I legnanesi She Likes Winter sono più o meno degli esordienti nel mondo musicale. Tre anni fa pubblicarono il loro primo minialbum, “A Year in Our Lives”. Un lavoro sperimentale, che non temeva di giocare coi generi e già definiva la personalità sonora della band. “Bruises” è il loro primo full lenght. Un album dal tocco leggero, che fonde in una delicata sintesi alternative pop/rock ed elettronica, con tocchi shoegaze e psichedelici. La voce di Simona Pasculli è certamente il primo punto di forza di “Bruises”. Serena, consolatoria, ma anche capace di modularsi in scorci più recitati e graffianti, è un ottimo commento al racconto dei “lividi” che la vita infligge. Curioso, pensando che la band in origine era pensata come progetto strumentale. Un comparto, quest’ultimo, che allo stesso modo dimostra una cura sopra la media.
“Bruises” è un viaggio soffuso tra tenerezza, rapporti umani e lividi della vita, sostenuto da un dolce sound psichedelico
I She Likes Winter, stanno costruendo la loro identità espressiva, e nonostante le ispirazioni siano ben rintracciabili nella tradizione post rock anni ’90, (l’impronta estraniante, positivamente onirica dei Sigur Rós è, direi, la principale, modulata da piccoli inserti rock più abrasivi) il loro sound risulta personale e coerente. Rompono il ghiaccio con le atmosfere soffuse di “Asynchronica”, per proseguire sullo stesso tono con “Bruises” e “9”. In quest’ultima, sul finale. le distorsioni cominciano a venare il sound, regalandogli una innervatura shoegaze delicata, che contribuisce alla psichedelia invece che spezzarla. Più movimentato anche il crescendo di “So Come Closer”, che lascia spazio a un inspessimento delle suggestioni psichedeliche. Le tastiere pervadono “Giselle” di un riverbero sognante, mentre il cantato, italiano in questa unica traccia, racconta una tenera storia di amore, desiderio e gelosia.
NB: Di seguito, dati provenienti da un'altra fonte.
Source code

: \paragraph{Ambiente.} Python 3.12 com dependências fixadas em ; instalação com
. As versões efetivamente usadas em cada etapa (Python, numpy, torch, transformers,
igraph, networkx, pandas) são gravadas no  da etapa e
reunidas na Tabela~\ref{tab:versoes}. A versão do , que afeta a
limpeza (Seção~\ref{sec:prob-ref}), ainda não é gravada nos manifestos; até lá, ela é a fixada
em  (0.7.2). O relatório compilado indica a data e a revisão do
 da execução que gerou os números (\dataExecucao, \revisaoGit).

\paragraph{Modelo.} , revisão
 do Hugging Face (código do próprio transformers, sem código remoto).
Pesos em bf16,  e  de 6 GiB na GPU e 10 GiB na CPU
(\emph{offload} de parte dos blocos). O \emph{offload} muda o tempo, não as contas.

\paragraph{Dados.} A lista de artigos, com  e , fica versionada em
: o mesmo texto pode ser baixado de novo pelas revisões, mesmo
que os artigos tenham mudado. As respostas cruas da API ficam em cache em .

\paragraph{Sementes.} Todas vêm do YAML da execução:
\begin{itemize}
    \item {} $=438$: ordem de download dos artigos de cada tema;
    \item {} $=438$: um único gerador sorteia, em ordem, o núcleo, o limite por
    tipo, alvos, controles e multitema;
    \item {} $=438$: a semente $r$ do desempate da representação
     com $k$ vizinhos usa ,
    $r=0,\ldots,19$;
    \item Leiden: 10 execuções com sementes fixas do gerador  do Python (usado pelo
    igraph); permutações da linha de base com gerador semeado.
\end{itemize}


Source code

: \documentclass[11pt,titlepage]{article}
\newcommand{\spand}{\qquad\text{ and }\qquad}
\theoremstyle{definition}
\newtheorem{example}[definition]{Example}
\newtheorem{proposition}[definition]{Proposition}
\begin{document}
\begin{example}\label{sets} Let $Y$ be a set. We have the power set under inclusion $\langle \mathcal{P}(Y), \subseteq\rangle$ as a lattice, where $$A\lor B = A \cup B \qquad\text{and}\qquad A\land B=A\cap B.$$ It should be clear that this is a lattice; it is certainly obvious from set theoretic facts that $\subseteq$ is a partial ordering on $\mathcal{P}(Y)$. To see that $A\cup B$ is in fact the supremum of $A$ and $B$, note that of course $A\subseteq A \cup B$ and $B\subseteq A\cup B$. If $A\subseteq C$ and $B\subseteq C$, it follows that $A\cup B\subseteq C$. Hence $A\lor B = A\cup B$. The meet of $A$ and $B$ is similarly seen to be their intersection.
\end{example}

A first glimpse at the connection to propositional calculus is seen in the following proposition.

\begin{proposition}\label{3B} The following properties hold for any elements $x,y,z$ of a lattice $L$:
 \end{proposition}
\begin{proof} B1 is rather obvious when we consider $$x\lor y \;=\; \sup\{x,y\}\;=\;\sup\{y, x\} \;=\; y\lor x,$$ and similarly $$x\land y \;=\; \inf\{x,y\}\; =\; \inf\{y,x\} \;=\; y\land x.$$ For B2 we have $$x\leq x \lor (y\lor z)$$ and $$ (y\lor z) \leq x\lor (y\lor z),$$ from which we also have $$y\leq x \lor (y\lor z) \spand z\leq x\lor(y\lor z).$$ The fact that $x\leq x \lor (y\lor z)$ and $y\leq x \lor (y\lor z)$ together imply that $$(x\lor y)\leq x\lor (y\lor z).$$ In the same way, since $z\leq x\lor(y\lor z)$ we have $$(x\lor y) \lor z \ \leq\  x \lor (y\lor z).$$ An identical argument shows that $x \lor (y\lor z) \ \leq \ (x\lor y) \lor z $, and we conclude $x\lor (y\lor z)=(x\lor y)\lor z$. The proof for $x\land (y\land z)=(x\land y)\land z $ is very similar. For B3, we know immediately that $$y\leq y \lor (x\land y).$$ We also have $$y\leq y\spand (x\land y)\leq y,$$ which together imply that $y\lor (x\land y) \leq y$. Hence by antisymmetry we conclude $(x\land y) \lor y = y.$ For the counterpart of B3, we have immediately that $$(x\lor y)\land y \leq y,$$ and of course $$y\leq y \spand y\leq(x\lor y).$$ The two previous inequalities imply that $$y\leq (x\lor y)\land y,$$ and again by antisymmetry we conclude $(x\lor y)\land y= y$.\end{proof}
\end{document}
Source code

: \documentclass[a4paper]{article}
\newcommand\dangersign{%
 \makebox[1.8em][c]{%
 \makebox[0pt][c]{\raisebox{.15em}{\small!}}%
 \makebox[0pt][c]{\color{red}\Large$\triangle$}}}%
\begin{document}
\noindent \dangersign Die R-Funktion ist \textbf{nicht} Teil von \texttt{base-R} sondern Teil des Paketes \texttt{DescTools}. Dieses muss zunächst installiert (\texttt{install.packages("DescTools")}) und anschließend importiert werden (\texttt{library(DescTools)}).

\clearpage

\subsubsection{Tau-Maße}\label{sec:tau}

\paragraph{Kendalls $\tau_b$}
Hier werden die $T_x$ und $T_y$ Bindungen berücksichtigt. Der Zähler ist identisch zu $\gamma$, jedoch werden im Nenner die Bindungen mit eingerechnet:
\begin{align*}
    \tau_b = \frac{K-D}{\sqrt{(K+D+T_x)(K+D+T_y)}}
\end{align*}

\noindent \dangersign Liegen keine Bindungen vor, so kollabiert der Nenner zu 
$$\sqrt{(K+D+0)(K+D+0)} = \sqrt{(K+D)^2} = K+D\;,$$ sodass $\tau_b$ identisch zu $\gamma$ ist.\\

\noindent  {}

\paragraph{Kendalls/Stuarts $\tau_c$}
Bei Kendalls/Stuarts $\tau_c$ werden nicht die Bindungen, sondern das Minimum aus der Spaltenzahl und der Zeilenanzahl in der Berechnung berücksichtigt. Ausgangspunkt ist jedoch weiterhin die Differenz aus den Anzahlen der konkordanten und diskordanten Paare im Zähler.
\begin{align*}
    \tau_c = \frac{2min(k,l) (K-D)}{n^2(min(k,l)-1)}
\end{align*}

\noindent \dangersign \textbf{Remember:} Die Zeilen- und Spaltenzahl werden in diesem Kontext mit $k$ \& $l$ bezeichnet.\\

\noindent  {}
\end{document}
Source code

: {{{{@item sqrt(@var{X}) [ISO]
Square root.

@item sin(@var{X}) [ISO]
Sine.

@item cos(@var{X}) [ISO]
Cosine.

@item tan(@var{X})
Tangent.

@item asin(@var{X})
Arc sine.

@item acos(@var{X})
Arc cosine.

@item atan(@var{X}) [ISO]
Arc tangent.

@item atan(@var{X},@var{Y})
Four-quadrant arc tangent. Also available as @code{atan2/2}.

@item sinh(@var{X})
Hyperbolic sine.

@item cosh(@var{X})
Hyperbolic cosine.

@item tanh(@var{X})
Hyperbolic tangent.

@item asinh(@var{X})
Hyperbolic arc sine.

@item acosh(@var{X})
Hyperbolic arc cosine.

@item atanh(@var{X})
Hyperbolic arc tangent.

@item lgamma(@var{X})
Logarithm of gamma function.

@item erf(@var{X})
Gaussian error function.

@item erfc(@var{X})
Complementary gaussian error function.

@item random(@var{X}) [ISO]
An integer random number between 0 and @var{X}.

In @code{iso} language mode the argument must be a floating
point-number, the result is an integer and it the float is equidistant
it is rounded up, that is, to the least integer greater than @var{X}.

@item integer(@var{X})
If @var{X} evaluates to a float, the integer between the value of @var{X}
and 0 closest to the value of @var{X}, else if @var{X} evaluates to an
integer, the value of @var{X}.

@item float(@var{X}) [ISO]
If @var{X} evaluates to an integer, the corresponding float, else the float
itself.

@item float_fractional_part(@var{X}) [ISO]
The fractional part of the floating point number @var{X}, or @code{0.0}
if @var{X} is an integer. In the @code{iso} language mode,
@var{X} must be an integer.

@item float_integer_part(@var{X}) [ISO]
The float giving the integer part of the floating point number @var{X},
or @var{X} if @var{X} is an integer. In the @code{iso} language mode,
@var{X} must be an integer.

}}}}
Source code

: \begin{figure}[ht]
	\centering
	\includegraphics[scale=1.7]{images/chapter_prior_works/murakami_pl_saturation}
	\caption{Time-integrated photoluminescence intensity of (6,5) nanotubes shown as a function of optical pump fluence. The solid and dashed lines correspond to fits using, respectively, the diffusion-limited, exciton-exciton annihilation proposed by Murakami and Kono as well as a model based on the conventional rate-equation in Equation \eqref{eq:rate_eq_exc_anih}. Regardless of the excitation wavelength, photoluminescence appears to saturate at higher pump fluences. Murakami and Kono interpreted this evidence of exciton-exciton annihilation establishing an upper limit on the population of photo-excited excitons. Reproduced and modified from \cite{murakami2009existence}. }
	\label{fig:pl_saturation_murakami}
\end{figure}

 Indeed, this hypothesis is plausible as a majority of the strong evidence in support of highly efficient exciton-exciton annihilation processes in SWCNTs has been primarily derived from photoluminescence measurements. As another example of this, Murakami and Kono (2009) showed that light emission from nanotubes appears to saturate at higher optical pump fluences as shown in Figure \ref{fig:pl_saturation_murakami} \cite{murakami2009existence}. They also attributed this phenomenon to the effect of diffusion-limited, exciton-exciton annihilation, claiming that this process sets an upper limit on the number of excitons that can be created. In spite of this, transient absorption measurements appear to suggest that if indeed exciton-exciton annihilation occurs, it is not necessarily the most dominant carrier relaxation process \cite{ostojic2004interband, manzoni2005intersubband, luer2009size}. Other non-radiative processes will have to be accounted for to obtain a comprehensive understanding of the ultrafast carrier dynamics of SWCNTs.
Il primo passo pieno dei She Likes Winter sulla scena musicale batte sui tasti giusti
Dopo questi dolori al cuore, “Runaway” e “Varsavia” formano un ideale dittico di evasione, il cui tono monocorde, però, ne impedisce l’efficacia. Forse le tracce meno funzionanti di “Bruises”. Il finale dell’album è “Paralysis”, pezzo atipico rispetto al resto dell’album, e proprio per questo sorprendente. Solo strumentale, incede lento, contaminando la psichedelia dolce delle tracce precedenti con un tono più solenne, che alla fine sfuma nelle eco di un vuoto cosmico. In conclusione, il primo passo pieno dei She Likes Winter sulla scena musicale, mi sembra, batte sui tasti giusti. Nonostante qualche traccia meno efficace, o troppo monocorde, la band dimostra di saper rielaborare le ispirazioni in una sperimentazione personale e anche onestamente coraggiosa. Sarei curioso di vederli spingere ancora di più sulla psichedelia, magari lasciando a queste distorsioni un ruolo più prominente. Li consiglio ai fan dei Sigur Rós, dei Blonde Redhead, dei Mogwai.